> _Assignment_: Without including any pictures, retype exactly the lines from the top of the records through the line containing "记账是了解个人财务最好的方式之一，它可以帮你回答一系列的问题：", that final line included.

++++ Input data ++++

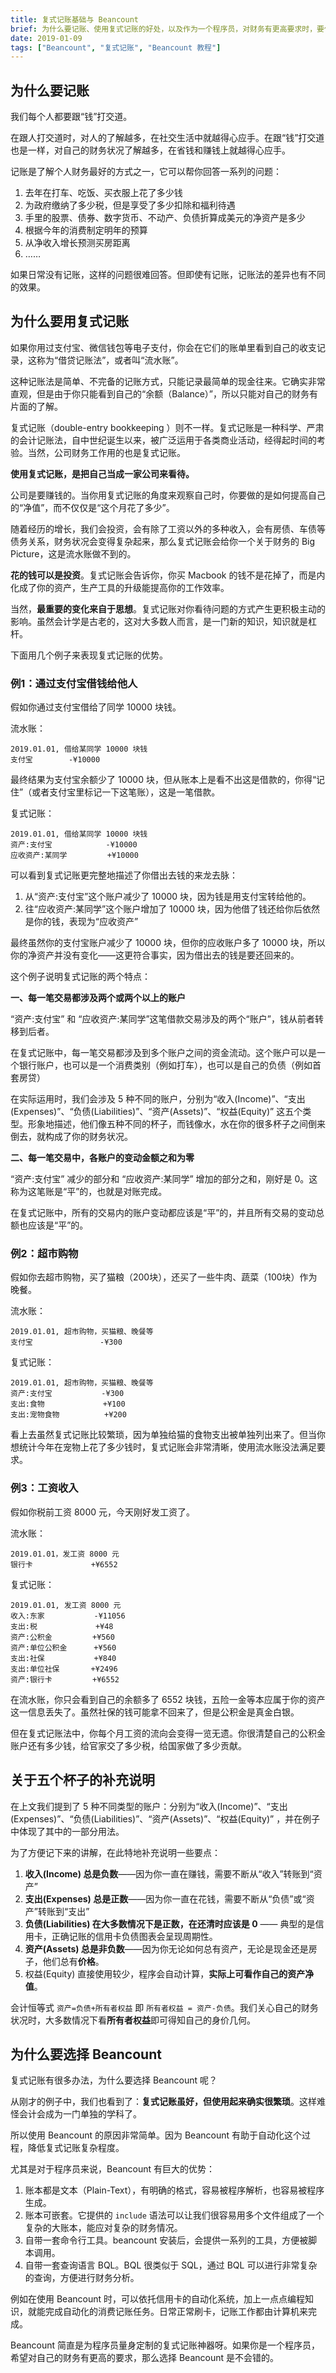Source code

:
 ```yaml
---
title: 复式记账基础与 Beancount
brief: 为什么要记账、使用复式记账的好处，以及作为一个程序员，对财务有更高要求时，要使用 Beancount。
date: 2019-01-09
tags: ["Beancount", "复式记账", "Beancount 教程"]
---
```



## 为什么要记账

我们每个人都要跟“钱”打交道。

在跟人打交道时，对人的了解越多，在社交生活中就越得心应手。在跟“钱”打交道也是一样，对自己的财务状况了解越多，在省钱和赚钱上就越得心应手。

记账是了解个人财务最好的方式之一，它可以帮你回答一系列的问题：

1. 去年在打车、吃饭、买衣服上花了多少钱
2. 为政府缴纳了多少税，但是享受了多少扣除和福利待遇
3. 手里的股票、债券、数字货币、不动产、负债折算成美元的净资产是多少
4. 根据今年的消费制定明年的预算
5. 从净收入增长预测买房距离
6. ……

如果日常没有记账，这样的问题很难回答。但即使有记账，记账法的差异也有不同的效果。

## 为什么要用复式记账

如果你用过支付宝、微信钱包等电子支付，你会在它们的账单里看到自己的收支记录，这称为“借贷记账法”，或者叫“流水账”。

这种记账法是简单、不完备的记账方式，只能记录最简单的现金往来。它确实非常直观，但是由于你只能看到自己的“余额（Balance）”，所以只能对自己的财务有片面的了解。

复式记账（double-entry bookkeeping ）则不一样。复式记账是一种科学、严肃的会计记账法，自中世纪诞生以来，被广泛运用于各类商业活动，经得起时间的考验。当然，公司财务工作用的也是复式记账。

**使用复式记账，是把自己当成一家公司来看待。**

公司是要赚钱的。当你用复式记账的角度来观察自己时，你要做的是如何提高自己的“净值”，而不仅仅是“这个月花了多少”。

随着经历的增长，我们会投资，会有除了工资以外的多种收入，会有房债、车债等债务关系，财务状况会变得复杂起来，那么复式记账会给你一个关于财务的 Big Picture，这是流水账做不到的。

**花的钱可以是投资**。复式记账会告诉你，你买 Macbook 的钱不是花掉了，而是内化成了你的资产，生产工具的升级能提高你的工作效率。

当然，**最重要的变化来自于思想**。复式记账对你看待问题的方式产生更积极主动的影响。虽然会计学是古老的，这对大多数人而言，是一门新的知识，知识就是杠杆。

下面用几个例子来表现复式记账的优势。

### 例1：通过支付宝借钱给他人

假如你通过支付宝借给了同学 10000 块钱。

流水账：

```beancount
2019.01.01, 借给某同学 10000 块钱
支付宝        -¥10000
```

最终结果为支付宝余额少了 10000 块，但从账本上是看不出这是借款的，你得“记住”（或者支付宝里标记一下这笔账），这是一笔借款。

复式记账：

```beancount
2019.01.01, 借给某同学 10000 块钱
资产:支付宝            -¥10000
应收资产:某同学    	 +¥10000
```

可以看到复式记账更完整地描述了你借出去钱的来龙去脉：

1. 从“资产:支付宝”这个账户减少了 10000 块，因为钱是用支付宝转给他的。
2. 往“应收资产:某同学”这个账户增加了 10000 块，因为他借了钱还给你后依然是你的钱，表现为“应收资产”

最终虽然你的支付宝账户减少了 10000 块，但你的应收账户多了 10000 块，所以你的净资产并没有变化——这更符合事实，因为借出去的钱是要还回来的。

这个例子说明复式记账的两个特点：

**一、每一笔交易都涉及两个或两个以上的账户**

“资产:支付宝” 和 “应收资产:某同学”这笔借款交易涉及的两个“账户”，钱从前者转移到后者。

在复式记账中，每一笔交易都涉及到多个账户之间的资金流动。这个账户可以是一个银行账户，也可以是一个消费类别（例如打车），也可以是自己的负债（例如首套房贷）

在实际运用时，我们会涉及 5 种不同的账户，分别为“收入(Income)”、“支出(Expenses)”、“负债(Liabilities)”、“资产(Assets)”、“权益(Equity)” 这五个类型。形象地描述，他们像五种不同的杯子，而钱像水，水在你的很多杯子之间倒来倒去，就构成了你的财务状况。

**二、每一笔交易中，各账户的变动金额之和为零**

“资产:支付宝” 减少的部分和 “应收资产:某同学” 增加的部分之和，刚好是 0。这称为这笔账是“平”的，也就是对账完成。

在复式记账中，所有的交易内的账户变动都应该是“平”的，并且所有交易的变动总额也应该是“平”的。

### 例2：超市购物

假如你去超市购物，买了猫粮（200块），还买了一些牛肉、蔬菜（100块）作为晚餐。

流水账：

```
2019.01.01, 超市购物，买猫粮、晚餐等
支付宝        		  -¥300
```

复式记账：

```beancount
2019.01.01, 超市购物，买猫粮、晚餐等
资产:支付宝           -¥300
支出:食物    	      +¥100
支出:宠物食物          +¥200
```

看上去虽然复式记账比较繁琐，因为单独给猫的食物支出被单独列出来了。但当你想统计今年在宠物上花了多少钱时，复式记账会非常清晰，使用流水账没法满足要求。


### 例3：工资收入

假如你税前工资 8000 元，今天刚好发工资了。

流水账：

```
2019.01.01，发工资 8000 元
银行卡 		    +¥6552
```

复式记账：

```
2019.01.01, 发工资 8000 元
收入:东家 		    -¥11056
支出:税 		     +¥48
资产:公积金         +¥560
资产:单位公积金      +¥560
支出:社保           +¥840
支出:单位社保       +¥2496
资产:银行卡 		   +¥6552
```

在流水账，你只会看到自己的余额多了 6552 块钱，五险一金等本应属于你的资产这一信息丢失了。虽然社保的钱可能拿不回来了，但是公积金是真金白银。

但在复式记账法中，你每个月工资的流向会变得一览无遗。你很清楚自己的公积金账户还有多少钱，给官家交了多少税，给国家做了多少贡献。

## 关于五个杯子的补充说明

在上文我们提到了 5 种不同类型的账户：分别为“收入(Income)”、“支出(Expenses)”、“负债(Liabilities)”、“资产(Assets)”、“权益(Equity)” ，并在例子中体现了其中的一部分用法。

为了方便记下来的讲解，在此特地补充说明一些要点：

1. **收入(Income) 总是负数**——因为你一直在赚钱，需要不断从“收入”转账到“资产”
2. **支出(Expenses) 总是正数**——因为你一直在花钱，需要不断从“负债”或“资产”转账到“支出”
3. **负债(Liabilities) 在大多数情况下是正数，在还清时应该是 0** —— 典型的是信用卡，正确记账的信用卡负债图表会呈现周期性。
4. **资产(Assets) 总是非负数**——因为你无论如何总有资产，无论是现金还是房子，他们总有**价格**。
5. 权益(Equity) 直接使用较少，程序会自动计算，**实际上可看作自己的资产净值**。

会计恒等式 `资产=负债+所有者权益` 即 `所有者权益 = 资产-负债`。我们关心自己的财务状况时，大多数情况下看**所有者权益**即可得知自己的身价几何。

## 为什么要选择 Beancount

复式记账有很多办法，为什么要选择 Beancount 呢？

从刚才的例子中，我们也看到了：**复式记账虽好，但使用起来确实很繁琐**。这样难怪会计会成为一门单独的学科了。

所以使用 Beancount 的原因非常简单。因为 Beancount 有助于自动化这个过程，降低复式记账复杂程度。

尤其是对于程序员来说，Beancount 有巨大的优势：

1. 账本都是文本（Plain-Text），有明确的格式，容易被程序解析，也容易被程序生成。
2. 账本可嵌套。它提供的 `include` 语法可以让我们很容易用多个文件组成了一个复杂的大账本，能应对复杂的财务情况。 
3. 自带一套命令行工具。beancount 安装后，会提供一系列的工具，方便被脚本调用。
4. 自带一套查询语言 BQL。BQL 很类似于 SQL，通过 BQL 可以进行非常复杂的查询，方便进行财务分析。

例如在使用 Beancount 时，可以依托信用卡的自动化系统，加上一点点编程知识，就能完成自动化的消费记账任务。日常正常刷卡，记账工作都由计算机来完成。

Beancount 简直是为程序员量身定制的复式记账神器呀。如果你是一个程序员，希望对自己的财务有更高的要求，那么选择 Beancount 是不会错的。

++++

> _Answer to this exercise_:
Source code

:
 ```yaml
---
title: 复式记账基础与 Beancount
brief: 为什么要记账、使用复式记账的好处，以及作为一个程序员，对财务有更高要求时，要使用 Beancount。
date: 2019-01-09
tags: ["Beancount", "复式记账", "Beancount 教程"]
---
```



## 为什么要记账

我们每个人都要跟“钱”打交道。

在跟人打交道时，对人的了解越多，在社交生活中就越得心应手。在跟“钱”打交道也是一样，对自己的财务状况了解越多，在省钱和赚钱上就越得心应手。

记账是了解个人财务最好的方式之一，它可以帮你回答一系列的问题：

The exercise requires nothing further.